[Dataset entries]

★ ★ ★ ★ ★ ★ ★

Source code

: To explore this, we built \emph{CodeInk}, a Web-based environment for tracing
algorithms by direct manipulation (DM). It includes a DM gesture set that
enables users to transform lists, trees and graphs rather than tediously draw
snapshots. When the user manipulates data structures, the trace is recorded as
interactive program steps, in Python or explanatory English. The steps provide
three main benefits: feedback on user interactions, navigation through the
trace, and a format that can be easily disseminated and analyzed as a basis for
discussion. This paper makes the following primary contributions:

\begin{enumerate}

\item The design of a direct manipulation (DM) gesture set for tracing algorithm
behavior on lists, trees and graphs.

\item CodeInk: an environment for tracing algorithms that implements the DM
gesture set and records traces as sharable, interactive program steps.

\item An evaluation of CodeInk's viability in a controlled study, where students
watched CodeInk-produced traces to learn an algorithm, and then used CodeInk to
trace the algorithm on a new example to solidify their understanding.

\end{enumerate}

★ ★ ★ ★ ★ ★ ★

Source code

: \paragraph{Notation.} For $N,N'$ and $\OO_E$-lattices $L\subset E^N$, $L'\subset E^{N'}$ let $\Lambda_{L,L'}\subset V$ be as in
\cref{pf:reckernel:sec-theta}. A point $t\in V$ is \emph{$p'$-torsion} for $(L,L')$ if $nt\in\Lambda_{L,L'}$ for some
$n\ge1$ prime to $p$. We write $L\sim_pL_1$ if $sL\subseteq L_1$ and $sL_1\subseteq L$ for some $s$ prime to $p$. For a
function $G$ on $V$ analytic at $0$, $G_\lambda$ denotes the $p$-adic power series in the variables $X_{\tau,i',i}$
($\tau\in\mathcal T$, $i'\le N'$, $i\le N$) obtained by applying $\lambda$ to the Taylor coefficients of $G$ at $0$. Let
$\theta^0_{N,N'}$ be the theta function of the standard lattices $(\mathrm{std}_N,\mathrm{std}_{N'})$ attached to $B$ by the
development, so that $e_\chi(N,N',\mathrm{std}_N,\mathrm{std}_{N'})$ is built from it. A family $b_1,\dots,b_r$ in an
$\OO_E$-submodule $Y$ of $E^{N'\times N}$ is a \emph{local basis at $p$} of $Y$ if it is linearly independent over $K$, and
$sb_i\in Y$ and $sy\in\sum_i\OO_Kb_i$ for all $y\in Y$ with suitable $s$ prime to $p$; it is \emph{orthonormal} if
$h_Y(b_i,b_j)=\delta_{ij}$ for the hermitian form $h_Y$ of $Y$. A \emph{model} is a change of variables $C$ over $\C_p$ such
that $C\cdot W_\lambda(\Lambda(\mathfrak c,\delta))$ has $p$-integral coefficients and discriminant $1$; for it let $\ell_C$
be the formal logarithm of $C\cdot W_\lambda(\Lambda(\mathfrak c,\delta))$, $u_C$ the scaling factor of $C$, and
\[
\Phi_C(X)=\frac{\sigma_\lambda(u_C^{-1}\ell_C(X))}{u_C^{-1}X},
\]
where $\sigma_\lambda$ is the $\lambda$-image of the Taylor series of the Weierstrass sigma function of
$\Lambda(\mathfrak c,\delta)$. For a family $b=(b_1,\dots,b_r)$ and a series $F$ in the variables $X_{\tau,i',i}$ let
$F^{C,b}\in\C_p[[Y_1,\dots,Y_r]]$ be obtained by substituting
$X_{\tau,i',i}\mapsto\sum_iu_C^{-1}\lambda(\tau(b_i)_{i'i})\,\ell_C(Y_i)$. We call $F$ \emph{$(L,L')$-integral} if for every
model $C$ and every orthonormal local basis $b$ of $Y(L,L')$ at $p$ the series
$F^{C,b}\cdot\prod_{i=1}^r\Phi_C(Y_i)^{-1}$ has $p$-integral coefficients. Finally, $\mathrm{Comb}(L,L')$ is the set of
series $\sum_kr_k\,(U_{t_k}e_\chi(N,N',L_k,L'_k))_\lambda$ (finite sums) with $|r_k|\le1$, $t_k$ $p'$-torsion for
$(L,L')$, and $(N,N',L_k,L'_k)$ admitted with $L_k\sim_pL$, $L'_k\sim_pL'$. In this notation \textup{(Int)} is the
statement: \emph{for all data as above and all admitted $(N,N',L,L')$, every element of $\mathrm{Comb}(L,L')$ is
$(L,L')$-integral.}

★ ★ ★ ★ ★ ★ ★

» Exercise directions
Scan the records above for the word "model". Show each line in which it appears.

» Written answer
$h_Y(b_i,b_j)=\delta_{ij}$ for the hermitian form $h_Y$ of $Y$. A \emph{model} is a change of variables $C$ over $\C_p$ such
model $C$ and every orthonormal local basis $b$ of $Y(L,L')$ at $p$ the series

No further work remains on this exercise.